Above Facebook specific rules are in place against the dissemination of insults and threats directed at others, designed so that the platform does not turn into a vehicle of organized hatred towards individuals. The social network is not always able to apply their own rules with rigor, but according to what The Guardian reports, in some cases the moderators do not even try : when insults and death threats are addressed to characters audiences , even very little famous.

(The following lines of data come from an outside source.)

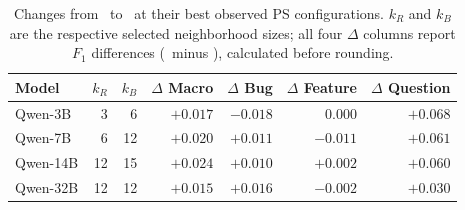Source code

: \begin{table}[t]
  \centering\color{coauthorcolor}
  \caption{Changes from \ragtag\ to \bragtag\ at their best observed PS configurations. $k_R$ and $k_B$ are the respective selected neighborhood sizes; all four $\Delta$ columns report $F_1$ differences (\bragtag\ minus \ragtag), calculated before rounding.}
  \label{tab:bragtag-results}
  \footnotesize
  \setlength{\tabcolsep}{3pt}
  \begin{tabular}{lrrrrrr}
    \toprule
    Model & $k_R$ & $k_B$ & $\Delta$ Macro & $\Delta$ Bug & $\Delta$ Feature & $\Delta$ Question \\
    \midrule
    Qwen-3B  & 3  & 6  & $+0.017$ & $-0.018$ & $0.000$  & $+0.068$ \\
    Qwen-7B  & 6  & 12 & $+0.020$ & $+0.011$ & $-0.011$ & $+0.061$ \\
    Qwen-14B & 12 & 15 & $+0.024$ & $+0.010$ & $+0.002$ & $+0.060$ \\
    Qwen-32B & 12 & 12 & $+0.015$ & $+0.016$ & $-0.002$ & $+0.030$ \\
    \bottomrule
  \end{tabular}
\end{table}
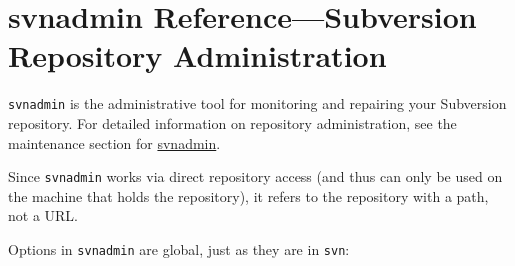 \chapter{svnadmin Reference---Subversion Repository
Administration}\label{svn.ref.svnadmin}

\texttt{svnadmin} is the administrative tool for monitoring and
repairing your Subversion repository. For detailed information on
repository administration, see the maintenance section for
\hyperref[svn.reposadmin.maint.tk.svnadmin]{svnadmin}.

Since \texttt{svnadmin} works via direct repository access (and thus can
only be used on the machine that holds the repository), it refers to the
repository with a path, not a URL.

Options in \texttt{svnadmin} are global, just as they are in
\texttt{svn}:

\protect{}\label{svn.ref.svnadmin.sw}{}

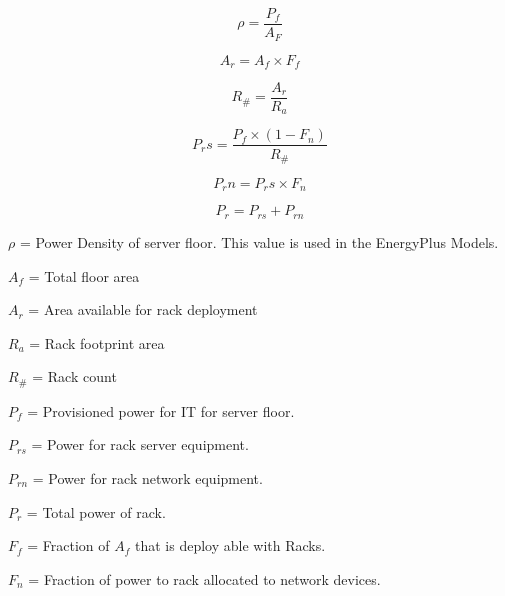     \begin{equation} 
    \label{eq:floor_per_density}
        \rho= \frac{P_{f}}{A_{F}}
    \end{equation}
    
    \begin{equation} 
    \label{eq:area_for_racks}
        A_{r}= A_{f} \times F_{f}
    \end{equation}
    
    \begin{equation} 
    \label{eq:rack_count}
        R_{\#}= \frac{A_{r}}{R_{a}}
    \end{equation}
    
    \begin{equation} 
    \label{eq:rack_power_server}
        P_rs = \frac{P_f \times (1-F_{n})}{R_{\#}}
    \end{equation} 
    
    \begin{equation} 
    \label{eq:rack_power_network}    
        P_rn = P_rs \times F_{n}
    \end{equation} 
     
    \begin{equation} 
    \label{eq:rack_power} 
        P_r = P_{rs} + P_{rn}
    \end{equation} 
    
    \begin{small}
    \begin{center}
    
    $\rho$ = Power Density of server floor. This value is used in the EnergyPlus Models.
    
    $A_{f}$ = Total floor area
    
    $A_{r}$ = Area available for rack deployment
    
    $R_{a}$ = Rack footprint area
    
    $R_{\#}$ = Rack count
    
    $P_{f}$ = Provisioned power for IT for server floor.
    
    $P_{rs}$ = Power for rack server equipment.
    
    $P_{rn}$ = Power for rack network equipment.
    
    $P_{r}$ = Total power of rack.
    
    $F_{f}$ = Fraction of $A_{f}$ that is deploy able with Racks.
    
    $F_{n}$ = Fraction of power to rack allocated to network devices. 
    
    \end{center}
    \end{small}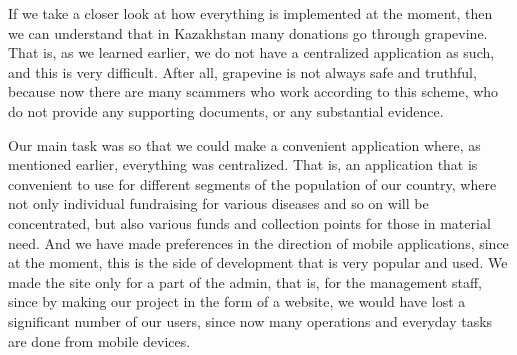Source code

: If we take a closer look at how everything is implemented at the moment, then we can understand that in Kazakhstan many donations go through grapevine. That is, as we learned earlier, we do not have a centralized application as such, and this is very difficult. After all, grapevine is not always safe and truthful, because now there are many scammers who work according to this scheme, who do not provide any supporting documents, or any substantial evidence.

Our main task was so that we could make a convenient application where, as mentioned earlier, everything was centralized. That is, an application that is convenient to use for different segments of the population of our country, where not only individual fundraising for various diseases and so on will be concentrated, but also various funds and collection points for those in material need. And we have made preferences in the direction of mobile applications, since at the moment, this is the side of development that is very popular and used. We made the site only for a part of the admin, that is, for the management staff, since by making our project in the form of a website, we would have lost a significant number of our users, since now many operations and everyday tasks are done from mobile devices.




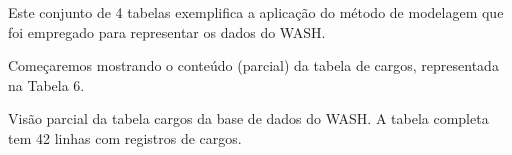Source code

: \documentclass[
12pt,		%
openright,	%
twoside,  %
a4paper,			%
chapter=TITLE,		%
english,			%
french,				%
spanish,			%
brazil				%
]{USPSC-classe/USPSC}
\begin{document}
Este conjunto de 4 tabelas exemplifica a aplica\c{c}\~ao do m\'etodo de modelagem que foi empregado para representar os dados do WASH.








Come\c{c}aremos mostrando o conte\'udo (parcial) da tabela de \textquotedbl cargos\textquotedbl , representada na Tabela 6.












\begin{table}[htb]
\tiny
\caption{\label{471c2ffdec00a12cab7b8ade7a5c86a4223d3c63}Vis\~ao parcial da tabela cargos da base de dados do WASH. A tabela completa tem 42 linhas com registros de cargos.}


\end{table}
\end{document}
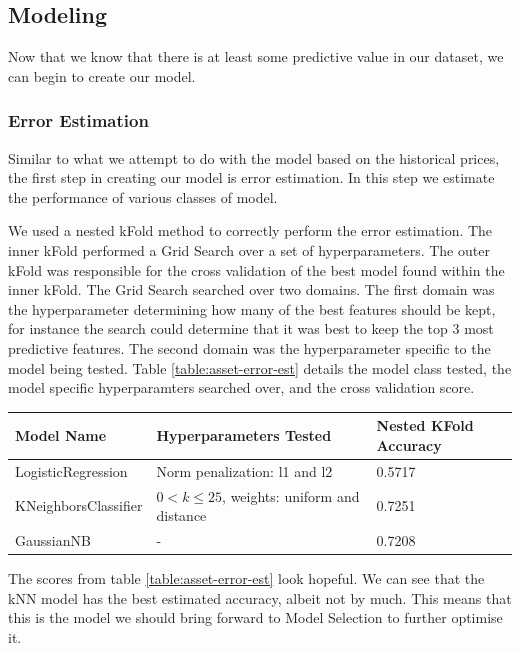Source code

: \documentclass{report}
\begin{document}
\subsection{Modeling}

Now that we know that there is at least some predictive value in our dataset, we can begin to create our model.

\subsubsection{Error Estimation}

Similar to what we attempt to do with the model based on the historical prices, the first step in creating our model is error estimation. In this step we estimate the performance of various classes of model.

We used a nested kFold method to correctly perform the error estimation. The inner kFold performed a Grid Search over a set of hyperparameters.  The outer kFold was responsible for the cross validation of the best model found within the inner kFold. The Grid Search searched over two domains. The first domain was the hyperparameter determining how many of the best features should be kept, for instance the search could determine that it was best to keep the top 3 most predictive features. The second domain was the hyperparameter specific to the model being tested. Table \ref{table:asset-error-est} details the model class tested, the model specific hyperparamters searched over, and the cross validation score.

\begin{center}
  
  \begin{tabular}{l | l | l}
	  Model Name & Hyperparameters Tested & Nested KFold Accuracy \\ \hline
	  LogisticRegression & Norm penalization: l1 and l2 & 0.5717 \\ \hline
	  KNeighborsClassifier & $0 < k \leq 25$, weights: uniform and distance & 0.7251 \\ \hline
	  GaussianNB & - & 0.7208
	  \label{table:asset-error-est}
  \end{tabular}
\end{center}

The scores from table \ref{table:asset-error-est} look hopeful. We can see that the kNN model has the best estimated accuracy, albeit not by much. This means that this is the model we should bring forward to Model Selection to further optimise it.
\end{document}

The revelation can only spark debate and comes from what The Guardian called internal documents intended for Facebook moderators . The newspaper obtained them from an unspecified source and, after analyzing them, offered a disturbing summary within those hours. Indeed, those responsible for moderation on the social network would have sent to distinguish who is the subject of insults and threatswithin individual interventions published by users: if it is an ordinary person, the social network applies all the levels of protection provided for by the regulation, removing offensive interventions and preventing perpetrators from repeating violations; in other cases, the social network prefers to “allow the debate that develops around individuals and people who make the news, even when the comments are critical”.

The unprotected categories

A practical example is what these are threats and death wishes . According to The Guardian, the social network admits these threats against VIPs and famous people provided they are not directly involvedin conversation, for example with a tag or in pages or groups where they are present. In addition to raising a problem of principle, what has arisen is also of concern because of the definition of public personality: in the category are included all politicians of all levels and ranks, all journalists who write publicly. Influencers are also among the targets, as long as they have more than 100,000 followers on one or more social networks. Also included in the criteria are people who have found themselves at the center of the news of the day, “named in the title, in the sub-title or at the buttonhole of 5 or more articles in the last 2 years”.

Since the spread of hate online remains an issue that should not be compromised , according to guidelines reported by The Guardian, general wishes and death threats can be addressed to a very wide range of people. , often unprotected what very well-known personalities have. Unfortunately, it’s not hard to see why Facebook might find the development of toxic conversations about polarizing figures admissible: social network gains are based on the attention posts are able to generate towards users, and content. that point to the belly. of the player should always be the ones that work the most.

Facebook’s response

In the same revealing article from The Guardian, Facebook responded with its version of events by reporting “to remove the most serious threats from any target” and “to consult regularly with experts on the protection of human rights, journalists and activists to receive comments on the rules used.